Problem statement: Go over the entries and report the lines where the word "file" occurs.

Information given:
◇ ◇ ◇

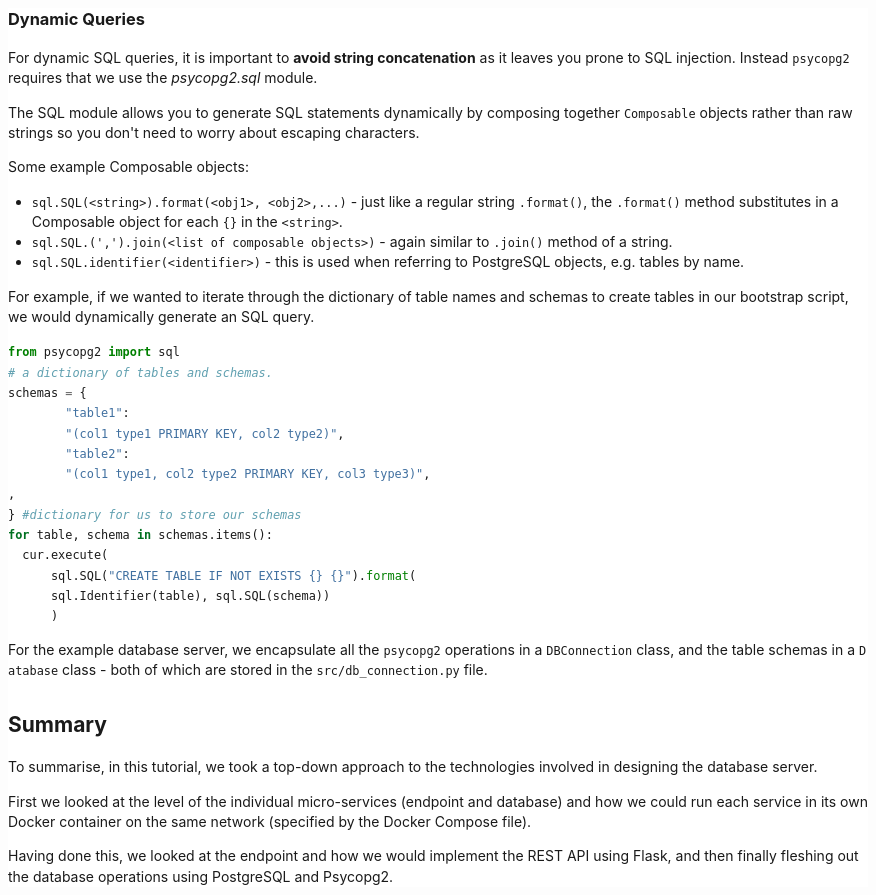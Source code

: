 ### Dynamic Queries 

For dynamic SQL queries, it is important to **avoid string concatenation** as it leaves you prone to SQL injection. Instead `psycopg2` requires that we use the *psycopg2.sql* module. 

The SQL module allows you to generate SQL statements dynamically by composing together `Composable` objects rather than raw strings so you don't need to worry about escaping characters.

Some example Composable objects:
* `sql.SQL(<string>).format(<obj1>, <obj2>,...)` - just like a regular string `.format()`, the `.format()` method substitutes in a Composable object for each `{}` in the `<string>`. 
* `sql.SQL.(',').join(<list of composable objects>)` - again similar to `.join()` method of a string.
* `sql.SQL.identifier(<identifier>)` - this is used when referring to PostgreSQL objects, e.g. tables by name.

For example, if we wanted to iterate through the dictionary of table names and schemas to create tables in our bootstrap script, we would dynamically generate an SQL query.

```python 
from psycopg2 import sql
# a dictionary of tables and schemas.
schemas = {
        "table1":
        "(col1 type1 PRIMARY KEY, col2 type2)",
        "table2":
        "(col1 type1, col2 type2 PRIMARY KEY, col3 type3)",
,
} #dictionary for us to store our schemas
for table, schema in schemas.items():
  cur.execute(
      sql.SQL("CREATE TABLE IF NOT EXISTS {} {}").format(
      sql.Identifier(table), sql.SQL(schema))
      )


```

For the example database server, we encapsulate all the `psycopg2` operations in a `DBConnection` class, and the table schemas in a `Database` class - both of which are stored in the `src/db_connection.py` file. 


## Summary

To summarise, in this tutorial, we took a top-down approach to the technologies involved in designing the database server.

First we looked at the level of the individual micro-services (endpoint and database) and how we could run each service in its own Docker container on the same network (specified by the Docker Compose file).

Having done this, we looked at the endpoint and how we would implement the REST API using Flask, and then finally fleshing out the database operations using PostgreSQL and Psycopg2.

◇ ◇ ◇

Response for this exercise:
For the example database server, we encapsulate all the `psycopg2` operations in a `DBConnection` class, and the table schemas in a `Database` class - both of which are stored in the `src/db_connection.py` file. 
First we looked at the level of the individual micro-services (endpoint and database) and how we could run each service in its own Docker container on the same network (specified by the Docker Compose file).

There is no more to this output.